Now, Kennesaw's obviously an outlier -- the word went out there, in 1982, that all of the households would be armed. From some of the anti-gun mythology, one would expect an increase in burglary, as guns are of obvious value to criminals.
Nope.
It's not exactly carry permit stuff, but it's the same principle: information went out that Kennesaw was a risky place for criminals to do business, and, largely (although not completely), criminals went elsewhere.
If -- and I say if -- there were a whole lot of permits issued in Fluffy's neighborhood, and the word went out, what they wouldn't see would be a lot of shootings by permit holders. I'd be surprised if there was as many as one over the year, even if, say, two hundred permits were issued in that small area.

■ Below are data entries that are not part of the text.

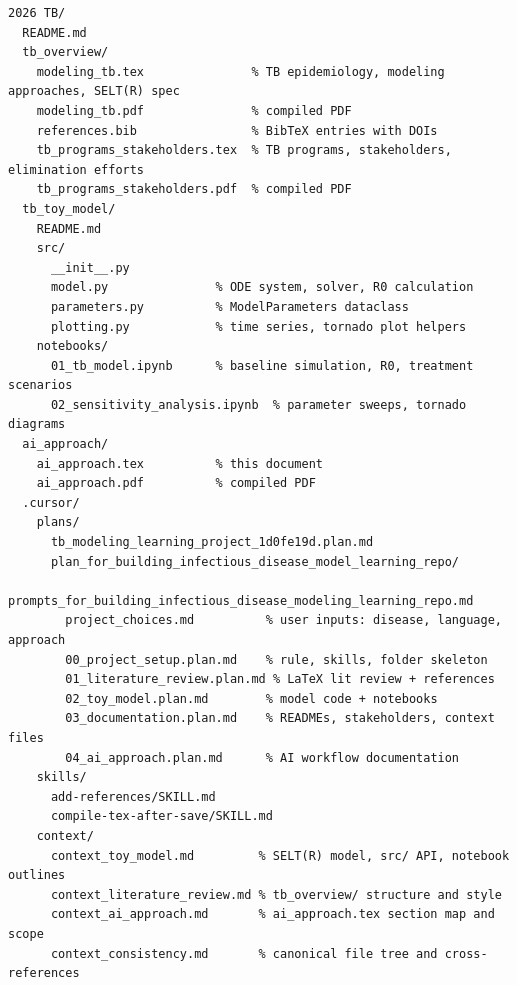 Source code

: \documentclass[11pt]{article}
\begin{document}
\begin{Verbatim}[fontsize=\small]
2026 TB/
  README.md
  tb_overview/
    modeling_tb.tex               % TB epidemiology, modeling approaches, SELT(R) spec
    modeling_tb.pdf               % compiled PDF
    references.bib                % BibTeX entries with DOIs
    tb_programs_stakeholders.tex  % TB programs, stakeholders, elimination efforts
    tb_programs_stakeholders.pdf  % compiled PDF
  tb_toy_model/
    README.md
    src/
      __init__.py
      model.py               % ODE system, solver, R0 calculation
      parameters.py          % ModelParameters dataclass
      plotting.py            % time series, tornado plot helpers
    notebooks/
      01_tb_model.ipynb      % baseline simulation, R0, treatment scenarios
      02_sensitivity_analysis.ipynb  % parameter sweeps, tornado diagrams
  ai_approach/
    ai_approach.tex          % this document
    ai_approach.pdf          % compiled PDF
  .cursor/
    plans/
      tb_modeling_learning_project_1d0fe19d.plan.md
      plan_for_building_infectious_disease_model_learning_repo/
        prompts_for_building_infectious_disease_modeling_learning_repo.md
        project_choices.md          % user inputs: disease, language, approach
        00_project_setup.plan.md    % rule, skills, folder skeleton
        01_literature_review.plan.md % LaTeX lit review + references
        02_toy_model.plan.md        % model code + notebooks
        03_documentation.plan.md    % READMEs, stakeholders, context files
        04_ai_approach.plan.md      % AI workflow documentation
    skills/
      add-references/SKILL.md
      compile-tex-after-save/SKILL.md
    context/
      context_toy_model.md         % SELT(R) model, src/ API, notebook outlines
      context_literature_review.md % tb_overview/ structure and style
      context_ai_approach.md       % ai_approach.tex section map and scope
      context_consistency.md       % canonical file tree and cross-references
\end{Verbatim}
\end{document}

It'd be Kennesaw GA, all over again.
They'd see a few fleeing robbers, of course. But what there would be would be a lot of publicity about how the folks in the neighborhood aren't going to have to wait until Car 330 or a substitute -- perhaps from miles away -- can arrive on scene. (I'm not against waiting, mind -- although if you hear somebody breaking into your garage, if the cops don't get there in a few minutes, their chances of catching them approach zero. And he who steals and runs away, has the same opportunity the next day. Or something like that.)
But, mostly what they'd see is the criminals who have decided to make those few blocks their private hunting preserve largely go looking elsewhere for easier pickings.
Permit holders, when there are permit holders around, aren't vigilantes, and very rarely have to take their gun out even as a deterrent to a robbery. They just make the streets -- and homes -- a little safer for both the permit holders, and for everybody else, and at least some of the criminals move away, at least when "doing business." Maybe east, into Sector 3 of the 5th precinct, which abuts on Sector 3 of the 4th.
Maybe to Chicago.
No, it's not crime prevention; it's crime relocation.
Not a cheery thought. Just a practical one.